Long Take: A couple of weeks ago, Higgins and Willamina were looking for a new, good restaurant to try. Higgins, feeling rather clever, decided to search for a good restaurant via the internet. A search for top rated restaurants in the Milwaukee/Waukesha area turned up several articles about the Golden Gate restaurant. According to these artlcles, the Golden Gate has been voted 1 of the top 100 Chinese restaurants in the United States — TWICE! Wow. One of the 100 best Chinese restaurants in the small town of Waukesha, WI? That sounds too good to be true.

It is.

Higgins and Willamina decided to try out this local gem. They drove right past the restaurant the first time. It was hard to recognize in the old strip mall set back from the road. When they did find it, they were torn. The outside did not inspire confidence. On the other hand, the parking lot was full. Usually a good sign. As they walked in they were greeted by a very large Buddha and a poster advertising the restaurant’s most recent “Top 100” award. Inside the second door, they were greeted by more of the same– the stereotypical red cloth and hanging lanterns of every Chinese restaurant AND more posters from the “Top 100” contest. At the check-out counter, as they waited for someone to put their name on a list, they found another jade Buddha and a stack of “Vote for Us” cards.

The wait for a table was only fifteen minutes. Higgins and Willamina chose to wait by the door rather than in the bar. The Golden Gate has a full bar–much like you would find in a typical Wisconsin supper club. Long bar. Lots of stools. Many older people smoking at the bar. Televisions over the bar playing racing and/or football. And a few red hanging lanterns. (Buddha, apparently, stays on the restaurant side of the Golden Gate.) The bar was very full, very loud, and very, very smoky.

Higgins and Willamina were eventually shown to their table. A quick glance around showed a full dining room– the patrons almost exclusively caucasion and predominently over the age of 60. Niether Higgins nor Willamina are racist nor ageist, but when an Asian restaurant’s clientelle has the same look and demographic as the Denny’s down the street, they do begin to wonder.

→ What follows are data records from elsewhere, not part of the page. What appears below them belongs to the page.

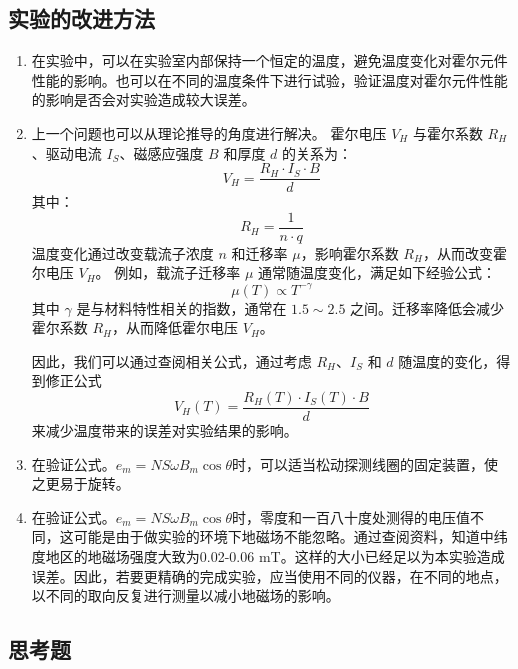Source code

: \documentclass[zihao=5, UTF8]{article}
\theoremstyle{MyLineTheoremStyle} %
\theoremstyle{MyBlockTheoremStyle} %
\theoremstyle{MySubsubsectionStyle} %
\begin{document}
\subsection{实验的改进方法}
\begin{enumerate}
    \item 在实验中，可以在实验室内部保持一个恒定的温度，避免温度变化对霍尔元件性能的影响。也可以在不同的温度条件下进行试验，验证温度对霍尔元件性能的影响是否会对实验造成较大误差。
    \item 上一个问题也可以从理论推导的角度进行解决。
      霍尔电压 \( V_H \) 与霍尔系数 \( R_H \)、驱动电流 \( I_S \)、磁感应强度 \( B \) 和厚度 \( d \) 的关系为：
        \[
        V_H = \frac{R_H \cdot I_S \cdot B}{d}
        \]
        其中：
        \[
        R_H = \frac{1}{n \cdot q}
        \]
        温度变化通过改变载流子浓度 \( n \) 和迁移率 \( \mu \)，影响霍尔系数 \( R_H \)，从而改变霍尔电压 \( V_H \)。
        例如，载流子迁移率 \( \mu \) 通常随温度变化，满足如下经验公式：
        \[
        \mu(T) \propto T^{-\gamma}
        \]
        其中 \( \gamma \) 是与材料特性相关的指数，通常在 \( 1.5 \sim 2.5 \) 之间。迁移率降低会减少霍尔系数 \( R_H \)，从而降低霍尔电压 \( V_H \)。

        因此，我们可以通过查阅相关公式，通过考虑 \( R_H \)、\( I_S \) 和 \( d \) 随温度的变化，得到修正公式
                \[
        V_H(T) = \frac{R_H(T) \cdot I_S(T) \cdot B}{d}
        \]
        来减少温度带来的误差对实验结果的影响。

    \item 在验证公式。$e_m = NS \omega B_m \cos \theta$时，可以适当松动探测线圈的固定装置，使之更易于旋转。
    \item 在验证公式。$e_m = NS \omega B_m \cos \theta$时，零度和一百八十度处测得的电压值不同，这可能是由于做实验的环境下地磁场不能忽略。通过查阅资料，知道中纬度地区的地磁场强度大致为0.02-0.06 mT。这样的大小已经足以为本实验造成误差。因此，若要更精确的完成实验，应当使用不同的仪器，在不同的地点，以不同的取向反复进行测量以减小地磁场的影响。
\end{enumerate}

\subsection{思考题}
\end{document}
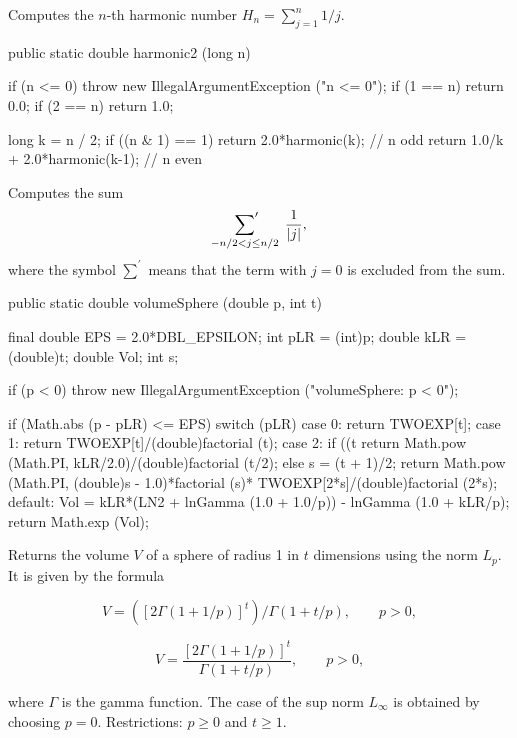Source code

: \begin{tabb} Computes the $n$-th harmonic number $H_n  = \sum_{j=1}^n 1/j$.
\end{tabb}
\begin{code}

   public static double harmonic2 (long n)\begin{hide} {
      if (n <= 0)
         throw new IllegalArgumentException ("n <= 0");
      if (1 == n)
         return 0.0;
      if (2 == n)
         return 1.0;

      long k = n / 2;
      if ((n & 1) == 1)
         return  2.0*harmonic(k);         // n odd
      return  1.0/k + 2.0*harmonic(k-1);  // n even
   }\end{hide}
\end{code}
\begin{tabb} Computes the sum
\[
\sideset{}{'}\sum_{-n/2<j\le n/2}\; \frac 1{|j|},
\]
 where the symbol $\sum^\prime$ means that the term with $j=0$ is excluded
 from the sum.
\end{tabb}
\begin{code}

   public static double volumeSphere (double p, int t)\begin{hide} {
      final double EPS = 2.0*DBL_EPSILON;
      int pLR = (int)p;
      double kLR = (double)t;
      double Vol;
      int s;

      if (p < 0)
         throw new IllegalArgumentException ("volumeSphere:   p < 0");

      if (Math.abs (p - pLR) <= EPS) {
         switch (pLR) {
         case 0:
            return TWOEXP[t];
         case 1:
            return TWOEXP[t]/(double)factorial (t);
         case 2:
            if ((t %
               return Math.pow (Math.PI, kLR/2.0)/(double)factorial (t/2);
            else {
               s = (t + 1)/2;
               return Math.pow (Math.PI, (double)s - 1.0)*factorial (s)*
                  TWOEXP[2*s]/(double)factorial (2*s);
            }
          default:
         }
      }
      Vol = kLR*(LN2 + lnGamma (1.0 + 1.0/p)) -
      lnGamma (1.0 + kLR/p);
      return Math.exp (Vol);
   }\end{hide}
\end{code}
 \begin{tabb} Returns the volume $V$ of a sphere of radius 1 in $t$ dimensions
  using the norm $L_p$. It is given by the formula
\begin{htmlonly}
\[
   V = ([2\Gamma (1 + 1/p)]^t)/\Gamma(1 + t/p), \qquad p > 0,
\]
\end{htmlonly}
\begin{latexonly}
\[
       V = \frac{\left[2 \Gamma (1 + 1/p)\right]^t}
             {\Gamma\left (1 + t/p\right)}, \qquad p > 0,
\]
\end{latexonly}%
where $\Gamma$ is the gamma function.
  The case of the sup norm $L_\infty$ is  obtained by choosing $p=0$.
  Restrictions: $p\ge 0$ and $t\ge 1$.
  \end{tabb}
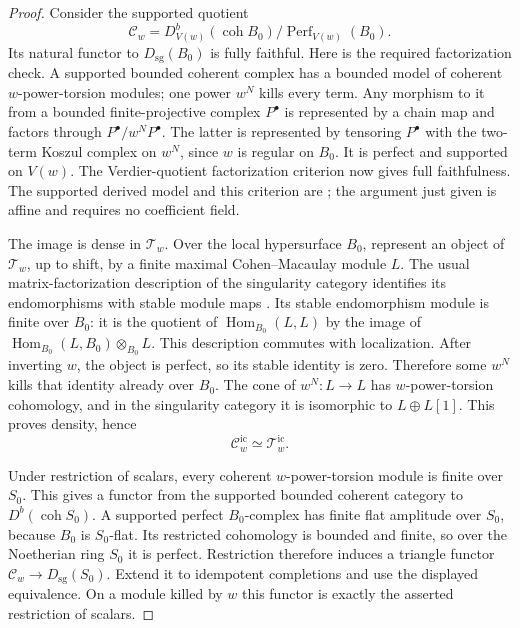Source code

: \begin{proof}
Consider the supported quotient
\[
 \mathcal C_w=
 D^b_{V(w)}(\operatorname{coh}B_0)/
                  \operatorname{Perf}_{V(w)}(B_0).
\]
Its natural functor to \(D_{\mathrm{sg}}(B_0)\) is fully faithful.
Here is the required factorization check.  A supported bounded coherent
complex has a bounded model of coherent \(w\)-power-torsion modules;
one power \(w^N\) kills every term.  Any morphism to it from a bounded
finite-projective complex \(P^\bullet\) is represented by a chain map
and factors through \(P^\bullet/w^NP^\bullet\).  The latter is
represented by tensoring \(P^\bullet\) with the two-term Koszul
complex on \(w^N\), since \(w\) is regular on \(B_0\).  It is perfect
and supported on \(V(w)\).  The Verdier-quotient factorization
criterion now gives full faithfulness.  The supported derived model
and this criterion are \citet[Lemmas 2.1, 2.5, and 2.6,
preprint pp.~3--5]{Orlov2011};
the argument just given is affine and requires no coefficient field.

The image is dense in \(\mathcal T_w\).  Over the local hypersurface
\(B_0\), represent an object of \(\mathcal T_w\), up to shift, by a
finite maximal Cohen--Macaulay module \(L\).  The usual
matrix-factorization description of the singularity category
identifies its endomorphisms with stable module maps
\citep[equation (1.1), p.~2, and Appendix B, pp.~37--40]{BurkeWalker2012}.
Its stable endomorphism module is finite over \(B_0\): it is the
quotient of \(\operatorname{Hom}_{B_0}(L,L)\) by the image of
\(\operatorname{Hom}_{B_0}(L,B_0)\otimes_{B_0}L\).
This description commutes with localization.  After inverting \(w\),
the object is perfect, so its stable identity is zero.  Therefore
some \(w^N\) kills that identity already over \(B_0\).
The cone of \(w^N:L\to L\) has \(w\)-power-torsion cohomology,
and in the singularity category it is isomorphic to \(L\oplus L[1]\).
This proves density, hence
\[
 \mathcal C_w^{\mathrm{ic}}\simeq\mathcal T_w^{\mathrm{ic}}.
\]

Under restriction of scalars, every coherent \(w\)-power-torsion
module is finite over \(S_0\).  This gives a functor from the supported
bounded coherent category to \(D^b(\operatorname{coh}S_0)\).
A supported perfect \(B_0\)-complex has finite flat amplitude over
\(S_0\), because \(B_0\) is \(S_0\)-flat.  Its restricted cohomology
is bounded and finite, so over the Noetherian ring \(S_0\) it is
perfect.  Restriction therefore induces a triangle functor
\(\mathcal C_w\to D_{\mathrm{sg}}(S_0)\).
Extend it to idempotent completions and use the displayed equivalence.
On a module killed by \(w\) this functor is exactly the asserted
restriction of scalars.
\end{proof}

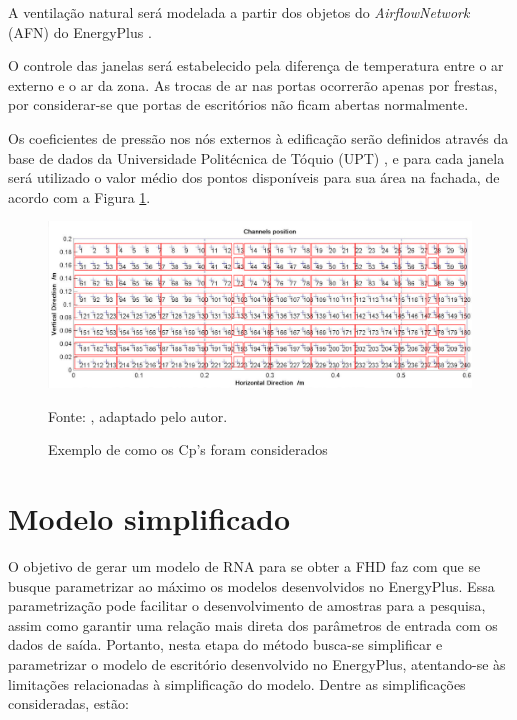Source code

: \documentclass[brazil,hardcopy,openany,a5paper]{ufscthesis}
\begin{document}
		A ventilação natural será modelada a partir dos objetos do \textit{AirflowNetwork} (AFN) do EnergyPlus \cite{EnergyPlus2018}.
		
		O controle das janelas será estabelecido pela diferença de temperatura entre o ar externo e o ar da zona. As trocas de ar nas portas ocorrerão apenas por frestas, por considerar-se que portas de escritórios não ficam abertas normalmente.
		
		Os coeficientes de pressão nos nós externos à edificação serão definidos através da base de dados da Universidade Politécnica de Tóquio (UPT) \cite{TPU2018}, e para cada janela será utilizado o valor médio dos pontos disponíveis para sua área na fachada, de acordo com a Figura \ref{fig:tpuwindows}.
		
		\begin{figure}[h]
			\centering
			\caption{Exemplo de como os Cp’s foram considerados}
			\includegraphics[width=1\linewidth]{img/tpu_windows.png}
			\label{fig:tpuwindows}
			\begin{flushleft}
				Fonte:  \cite{TPU2018}, adaptado pelo autor.
			\end{flushleft}
		\end{figure}
		
		
		\section{Modelo simplificado}
		
		O objetivo de gerar um modelo de RNA para se obter a FHD faz com que se busque parametrizar ao máximo os modelos desenvolvidos no EnergyPlus. Essa parametrização pode facilitar o desenvolvimento de amostras para a pesquisa, assim como garantir uma relação mais direta dos parâmetros de entrada com os dados de saída. Portanto, nesta etapa do método busca-se simplificar e parametrizar o modelo de escritório desenvolvido no EnergyPlus, atentando-se às limitações relacionadas à simplificação do modelo.
		Dentre as simplificações consideradas, estão:
		
\end{document}
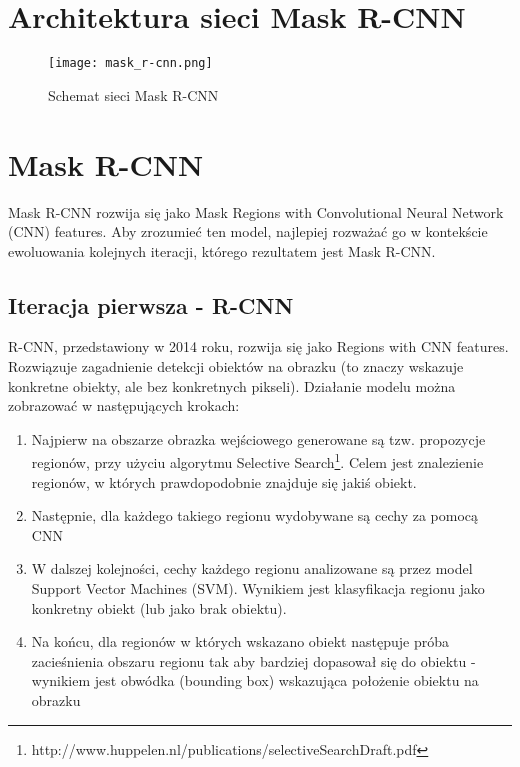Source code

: \section{Architektura sieci Mask R-CNN}

\begin{figure}[H]
  \centering
  \caption{Schemat sieci Mask R-CNN}
  \texttt{[image: mask\_r-cnn.png]}
\end{figure}

\section{Mask R-CNN}

Mask R-CNN rozwija się jako Mask Regions with Convolutional Neural Network (CNN) features. Aby zrozumieć ten model, najlepiej rozważać go w kontekście ewoluowania kolejnych iteracji, którego rezultatem jest Mask R-CNN.

\subsection{Iteracja pierwsza - R-CNN}

R-CNN, przedstawiony w 2014 roku, rozwija się jako Regions with CNN features. Rozwiązuje zagadnienie detekcji obiektów na obrazku (to znaczy wskazuje konkretne obiekty, ale bez konkretnych pikseli). Działanie modelu można zobrazować w następujących krokach:

\begin{enumerate}
	\item Najpierw na obszarze obrazka wejściowego generowane są tzw. propozycje regionów, przy użyciu algorytmu Selective Search\footnote{http://www.huppelen.nl/publications/selectiveSearchDraft.pdf}. Celem jest znalezienie regionów, w których prawdopodobnie znajduje się jakiś obiekt.
	\item Następnie, dla każdego takiego regionu wydobywane są cechy za pomocą CNN
	\item W dalszej kolejności, cechy każdego regionu analizowane są przez model Support Vector Machines (SVM). Wynikiem jest klasyfikacja regionu jako konkretny obiekt (lub jako brak obiektu).
	\item Na końcu, dla regionów w których wskazano obiekt następuje próba zacieśnienia obszaru regionu tak aby bardziej dopasował się do obiektu - wynikiem jest obwódka (bounding box) wskazująca położenie obiektu na obrazku
\end{enumerate}


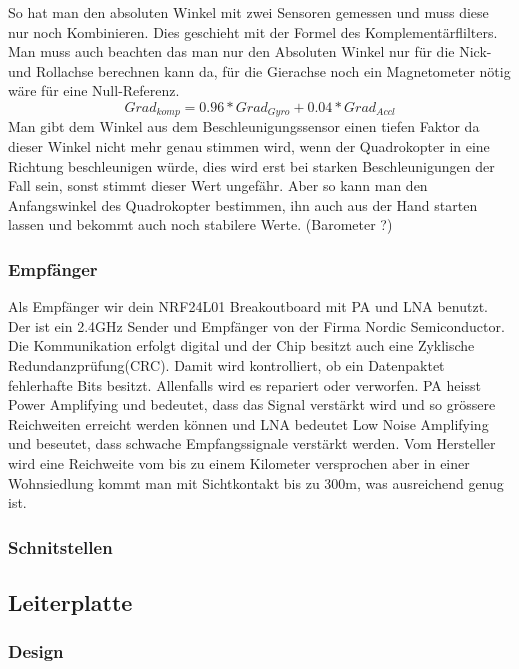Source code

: \documentclass[12pt,a4paper, ngerman]{article}
\begin{document}
So hat man den absoluten Winkel mit zwei Sensoren gemessen und muss diese nur noch Kombinieren. Dies geschieht mit der Formel des Komplementärflilters. Man muss auch beachten das man nur den Absoluten Winkel nur für die Nick-und Rollachse berechnen kann da, für die Gierachse noch ein Magnetometer nötig wäre für eine Null-Referenz.
\begin{equation}
Grad_{komp}=0.96*Grad_{Gyro}+0.04*Grad_{Accl}
\end{equation}
Man gibt dem Winkel aus dem Beschleunigungssensor einen tiefen Faktor da dieser Winkel nicht mehr genau stimmen wird, wenn der Quadrokopter in eine Richtung beschleunigen würde, dies wird erst bei starken Beschleunigungen der Fall sein, sonst stimmt dieser Wert ungefähr. Aber so kann man den Anfangswinkel des Quadrokopter bestimmen, ihn auch aus der Hand starten lassen und bekommt auch noch stabilere Werte. (Barometer ?) 

\subsubsection{Empfänger}
Als Empfänger wir dein NRF24L01 Breakoutboard mit PA und LNA benutzt. Der ist ein 2.4GHz Sender und Empfänger von der Firma Nordic Semiconductor. Die Kommunikation erfolgt digital und der Chip besitzt auch eine Zyklische Redundanzprüfung(CRC). Damit wird kontrolliert, ob ein Datenpaktet fehlerhafte Bits besitzt. Allenfalls wird es repariert oder verworfen. PA heisst Power Amplifying und bedeutet, dass das Signal verstärkt wird und so grössere Reichweiten erreicht werden können und LNA bedeutet Low Noise Amplifying und beseutet, dass schwache Empfangssignale verstärkt werden.\cite{website:electronics.stackexchange.com_WhatisPALNA} Vom Hersteller wird eine Reichweite vom bis zu einem Kilometer versprochen aber in einer Wohnsiedlung kommt man mit Sichtkontakt bis zu 300m, was ausreichend genug ist.

\subsubsection{Schnitstellen}


\subsection{Leiterplatte}

\subsubsection{Design}
\end{document}
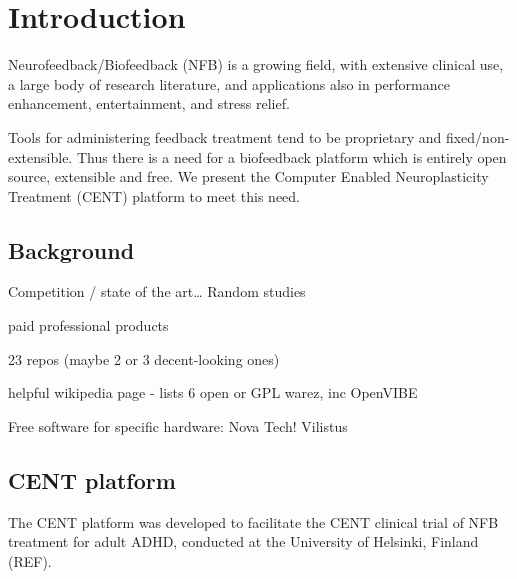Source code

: \documentclass[fleqn,10pt]{wlpeerj}
\begin{document}
\newpage




\section{Introduction}

Neurofeedback/Biofeedback (NFB) is a growing field, with extensive clinical use, a large body of research literature, and applications also in performance enhancement, entertainment, and stress relief. 

Tools for administering feedback treatment tend to be proprietary and fixed/non-extensible. Thus there is a need for a biofeedback platform which is entirely open source, extensible and free. We present the Computer Enabled Neuroplasticity Treatment (CENT) platform to meet this need.




\subsection{Background}

Competition / state of the art…
Random studies

paid professional products

23 repos (maybe 2 or 3 decent-looking ones)

helpful wikipedia page - lists 6 open or GPL warez, inc OpenVIBE

Free software for specific hardware:
Nova Tech!
Vilistus


\subsection{CENT platform}

The CENT platform was developed to facilitate the CENT clinical trial of NFB treatment for adult ADHD, conducted at the University of Helsinki, Finland (REF). 
\end{document}

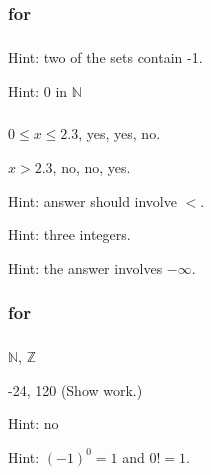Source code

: \subsection{\answers}

\subsubsection{\answers for  \subinfsetsnumbers}

\subsubsection*{ \answers}
\begin{apart}
    \item Hint: two of the sets contain -1.
    \item Hint: 0 in $\mathbb{N}$
\end{apart}

\subsubsection*{ \answers}
\begin{apart}
    \item $0 \le x \le 2.3$,
    yes, yes, no.
    \item $x > 2.3$, no, no, yes.
    \item Hint: answer should involve $<$.
    \item Hint: three integers.
    \item Hint: the answer involves $-\infty$.
\end{apart}

\subsubsection{\answers for  \subdefnfnnotation}

\subsubsection*{ \answers}
\begin{apart}
    \item $\mathbb{N}$, $\mathbb{Z}$
    \item -24, 120 (Show work.)
    \item Hint: no
    \item Hint: $(-1)^0=1$ and $0!=1$.
\end{apart}

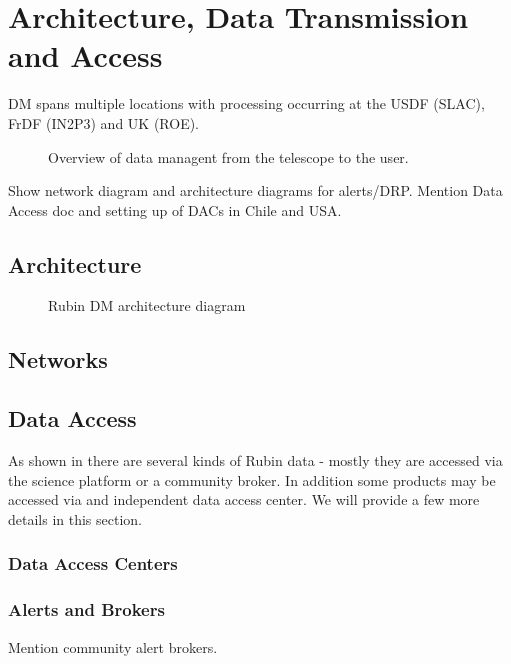 \section {Architecture, Data Transmission and  Access } \label{sec:arch}
DM spans multiple locations with processing occurring at the USDF (SLAC), FrDF (IN2P3) and UK (ROE).
\begin{figure}
\caption{Overview of data managent from the telescope to the user. \label{fig:vision}}
\end{figure}

Show network diagram and architecture diagrams for alerts/DRP. Mention Data Access doc  \cite{RDO-013} and
setting up of DACs in Chile and USA.

\subsection{Architecture}

\begin{figure}
\caption{Rubin DM architecture diagram \cite{LDM-148}\label{fig:arch}}
\end{figure}

\subsection{Networks} \label{sec:network}

\subsection{Data Access} \label{sec:dataaccess}

As shown in  there are several kinds of Rubin data - mostly they are accessed via
the science platform or a community broker.
In addition some products may be accessed via and independent data access center. We will provide a few more details in this section.

\subsubsection{Data Access Centers}

\subsubsection{Alerts and Brokers}
Mention community alert brokers.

The meal was a horrible disappointment. Even the water was an unpleasant experience. (It tasted very much like fish.)

In the many reviews and newspaper articles, people raved about the Golden Gate’s “Crab Delight Ragoon.” Willamina decided to try an order. Higgins, ever fond of samplers, ordered the Appetizer Plate (Egg Roll, Beef Kabob, Crab Ragoon, Shrimp Toast, Cantonese Fried Chicken, Fried Shrimp, and Shrimp Chips.) For entrees, Willamina chose the Kung Pao Chicken; Higgins, the Sesame Chicken. Willamina, being of delicate constitution, asked the waiter how spicy the Kung Pao would be. The waiter assured her it could be made extremely mild.

Crab Ragoon – The plate of six fried stuffed won-ton skins arrived. They were very large and exceptionally greasy. They were overcooked. The inside seemed to have only the barest hint of crab. We’ve had worse Ragoon, but we really can’t remember when.

Appetizer Plate – The only things of interest on this plate were the Shrimp Chips. Apparently, they can now take shrimp paste, feed it through some sort of extruder, and create styrofoam peanuts that taste like rancid shrimp. Interesting. Tasty? No. The Beef Kabab wasn’t greasy. That is the only good thing I can say about it.

The entrees arrived none-to-soon. Higgins and Willamina were somewhat surprised. Usually, portions at Chinese restaurants are, if anything, excessive. One need not worry about portion management at the Golden Gate– it is all taken care of by the kitchen. The medium-size oblong plates were each only half full. In this case, this turned out to be more of a blessing than we realzed.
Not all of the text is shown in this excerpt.